▶ **Task details**
The required output is the exact run of lines below that opens at the line with "## 2.尼采：上帝已死，这是超人的世界" and closes at the line with "- Use the [**Substreams".
-- Task data follows --
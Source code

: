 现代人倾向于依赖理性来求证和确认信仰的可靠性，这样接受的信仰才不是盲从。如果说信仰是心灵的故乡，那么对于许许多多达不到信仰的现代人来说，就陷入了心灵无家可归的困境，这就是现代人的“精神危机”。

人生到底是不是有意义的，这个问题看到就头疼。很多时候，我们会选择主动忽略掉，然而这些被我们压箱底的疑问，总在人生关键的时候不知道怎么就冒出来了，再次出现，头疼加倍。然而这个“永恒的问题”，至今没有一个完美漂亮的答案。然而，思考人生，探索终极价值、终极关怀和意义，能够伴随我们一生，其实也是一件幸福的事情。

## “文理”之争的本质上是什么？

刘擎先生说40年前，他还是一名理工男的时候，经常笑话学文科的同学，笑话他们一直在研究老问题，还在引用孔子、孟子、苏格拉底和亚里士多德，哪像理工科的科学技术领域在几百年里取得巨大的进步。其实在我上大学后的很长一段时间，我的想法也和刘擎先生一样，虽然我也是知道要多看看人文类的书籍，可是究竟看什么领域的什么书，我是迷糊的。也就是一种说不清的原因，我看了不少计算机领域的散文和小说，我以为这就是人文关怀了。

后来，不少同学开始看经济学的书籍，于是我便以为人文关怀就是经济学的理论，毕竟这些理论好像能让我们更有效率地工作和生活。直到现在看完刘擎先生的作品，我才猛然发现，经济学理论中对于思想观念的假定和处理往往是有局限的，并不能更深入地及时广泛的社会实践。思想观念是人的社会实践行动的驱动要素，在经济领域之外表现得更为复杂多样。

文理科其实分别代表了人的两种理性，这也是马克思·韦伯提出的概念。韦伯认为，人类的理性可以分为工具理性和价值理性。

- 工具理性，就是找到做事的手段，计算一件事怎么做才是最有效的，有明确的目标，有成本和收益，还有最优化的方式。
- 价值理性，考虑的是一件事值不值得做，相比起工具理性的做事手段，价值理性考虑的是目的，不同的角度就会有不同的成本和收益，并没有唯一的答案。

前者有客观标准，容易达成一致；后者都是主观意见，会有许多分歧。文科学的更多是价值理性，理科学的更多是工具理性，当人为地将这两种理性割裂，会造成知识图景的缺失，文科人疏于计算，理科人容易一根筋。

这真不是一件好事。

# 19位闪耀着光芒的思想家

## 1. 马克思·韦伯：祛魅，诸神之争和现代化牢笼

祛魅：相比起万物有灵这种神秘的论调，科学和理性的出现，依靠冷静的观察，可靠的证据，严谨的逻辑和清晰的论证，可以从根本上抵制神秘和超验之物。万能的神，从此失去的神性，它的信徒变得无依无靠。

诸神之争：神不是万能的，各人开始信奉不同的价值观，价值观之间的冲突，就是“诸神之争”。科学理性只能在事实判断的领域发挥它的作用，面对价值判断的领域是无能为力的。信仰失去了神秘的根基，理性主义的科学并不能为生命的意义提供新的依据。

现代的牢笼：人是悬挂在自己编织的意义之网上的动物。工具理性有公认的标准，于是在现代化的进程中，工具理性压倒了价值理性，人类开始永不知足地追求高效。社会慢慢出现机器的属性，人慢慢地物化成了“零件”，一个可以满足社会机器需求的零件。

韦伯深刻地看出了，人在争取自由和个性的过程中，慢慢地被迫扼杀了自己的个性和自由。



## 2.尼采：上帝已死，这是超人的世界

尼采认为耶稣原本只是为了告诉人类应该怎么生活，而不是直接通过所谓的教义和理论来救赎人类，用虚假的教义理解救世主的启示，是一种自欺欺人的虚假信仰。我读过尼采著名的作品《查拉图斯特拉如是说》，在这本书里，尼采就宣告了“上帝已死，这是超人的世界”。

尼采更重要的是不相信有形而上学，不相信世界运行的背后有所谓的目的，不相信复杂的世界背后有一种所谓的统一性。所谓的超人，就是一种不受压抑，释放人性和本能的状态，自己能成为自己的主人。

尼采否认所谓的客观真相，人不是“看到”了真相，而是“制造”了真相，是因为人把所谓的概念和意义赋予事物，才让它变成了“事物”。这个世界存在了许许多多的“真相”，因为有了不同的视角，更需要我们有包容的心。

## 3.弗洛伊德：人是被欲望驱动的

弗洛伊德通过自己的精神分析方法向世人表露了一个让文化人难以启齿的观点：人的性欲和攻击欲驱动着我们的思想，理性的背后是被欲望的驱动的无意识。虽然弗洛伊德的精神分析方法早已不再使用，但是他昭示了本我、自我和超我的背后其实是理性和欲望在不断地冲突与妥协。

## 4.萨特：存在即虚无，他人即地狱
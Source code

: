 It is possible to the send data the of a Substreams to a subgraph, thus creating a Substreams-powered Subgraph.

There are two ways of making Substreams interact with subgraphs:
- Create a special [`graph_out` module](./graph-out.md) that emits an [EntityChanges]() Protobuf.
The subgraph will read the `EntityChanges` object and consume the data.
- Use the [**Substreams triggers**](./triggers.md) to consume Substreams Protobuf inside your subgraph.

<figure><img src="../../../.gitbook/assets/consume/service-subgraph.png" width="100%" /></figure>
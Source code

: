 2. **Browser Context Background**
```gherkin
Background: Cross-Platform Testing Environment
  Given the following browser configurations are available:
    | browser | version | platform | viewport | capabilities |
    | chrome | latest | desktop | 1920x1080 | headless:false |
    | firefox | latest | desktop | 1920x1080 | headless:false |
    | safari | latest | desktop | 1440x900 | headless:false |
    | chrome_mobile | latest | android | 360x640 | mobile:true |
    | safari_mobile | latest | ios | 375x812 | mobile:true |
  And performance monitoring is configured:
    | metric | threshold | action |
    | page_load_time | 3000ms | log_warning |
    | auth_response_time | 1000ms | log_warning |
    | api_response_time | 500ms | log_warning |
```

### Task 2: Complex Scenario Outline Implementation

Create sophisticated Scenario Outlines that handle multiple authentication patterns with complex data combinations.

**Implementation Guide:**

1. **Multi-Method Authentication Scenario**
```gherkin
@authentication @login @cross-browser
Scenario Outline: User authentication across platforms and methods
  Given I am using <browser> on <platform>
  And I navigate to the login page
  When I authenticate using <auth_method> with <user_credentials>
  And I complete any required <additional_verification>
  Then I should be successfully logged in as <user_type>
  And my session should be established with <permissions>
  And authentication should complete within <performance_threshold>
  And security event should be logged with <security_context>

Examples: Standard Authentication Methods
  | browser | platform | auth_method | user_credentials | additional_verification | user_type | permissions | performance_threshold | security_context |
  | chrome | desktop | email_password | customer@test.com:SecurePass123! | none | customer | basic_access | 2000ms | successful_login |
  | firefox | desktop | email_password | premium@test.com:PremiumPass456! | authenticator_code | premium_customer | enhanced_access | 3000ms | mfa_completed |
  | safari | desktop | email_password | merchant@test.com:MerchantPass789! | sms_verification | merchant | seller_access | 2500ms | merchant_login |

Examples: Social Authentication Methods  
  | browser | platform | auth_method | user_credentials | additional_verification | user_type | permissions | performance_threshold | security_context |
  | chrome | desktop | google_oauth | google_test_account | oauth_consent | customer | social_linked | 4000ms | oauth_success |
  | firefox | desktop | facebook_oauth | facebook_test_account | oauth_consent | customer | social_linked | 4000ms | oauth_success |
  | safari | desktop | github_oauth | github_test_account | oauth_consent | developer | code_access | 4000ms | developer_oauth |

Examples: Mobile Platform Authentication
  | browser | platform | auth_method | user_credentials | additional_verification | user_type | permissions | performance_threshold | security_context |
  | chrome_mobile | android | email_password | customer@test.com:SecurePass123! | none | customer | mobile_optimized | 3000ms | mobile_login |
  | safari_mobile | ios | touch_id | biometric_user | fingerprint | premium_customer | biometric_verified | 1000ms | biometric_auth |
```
-- Task data concluded --
▶ **Output of the exercise**
## 2.尼采：上帝已死，这是超人的世界

尼采认为耶稣原本只是为了告诉人类应该怎么生活，而不是直接通过所谓的教义和理论来救赎人类，用虚假的教义理解救世主的启示，是一种自欺欺人的虚假信仰。我读过尼采著名的作品《查拉图斯特拉如是说》，在这本书里，尼采就宣告了“上帝已死，这是超人的世界”。

尼采更重要的是不相信有形而上学，不相信世界运行的背后有所谓的目的，不相信复杂的世界背后有一种所谓的统一性。所谓的超人，就是一种不受压抑，释放人性和本能的状态，自己能成为自己的主人。

尼采否认所谓的客观真相，人不是“看到”了真相，而是“制造”了真相，是因为人把所谓的概念和意义赋予事物，才让它变成了“事物”。这个世界存在了许许多多的“真相”，因为有了不同的视角，更需要我们有包容的心。

## 3.弗洛伊德：人是被欲望驱动的

弗洛伊德通过自己的精神分析方法向世人表露了一个让文化人难以启齿的观点：人的性欲和攻击欲驱动着我们的思想，理性的背后是被欲望的驱动的无意识。虽然弗洛伊德的精神分析方法早已不再使用，但是他昭示了本我、自我和超我的背后其实是理性和欲望在不断地冲突与妥协。

## 4.萨特：存在即虚无，他人即地狱
Source code

: It is possible to the send data the of a Substreams to a subgraph, thus creating a Substreams-powered Subgraph.

There are two ways of making Substreams interact with subgraphs:
- Create a special [`graph_out` module](./graph-out.md) that emits an [EntityChanges]() Protobuf.
The subgraph will read the `EntityChanges` object and consume the data.
- Use the [**Substreams triggers**](./triggers.md) to consume Substreams Protobuf inside your subgraph.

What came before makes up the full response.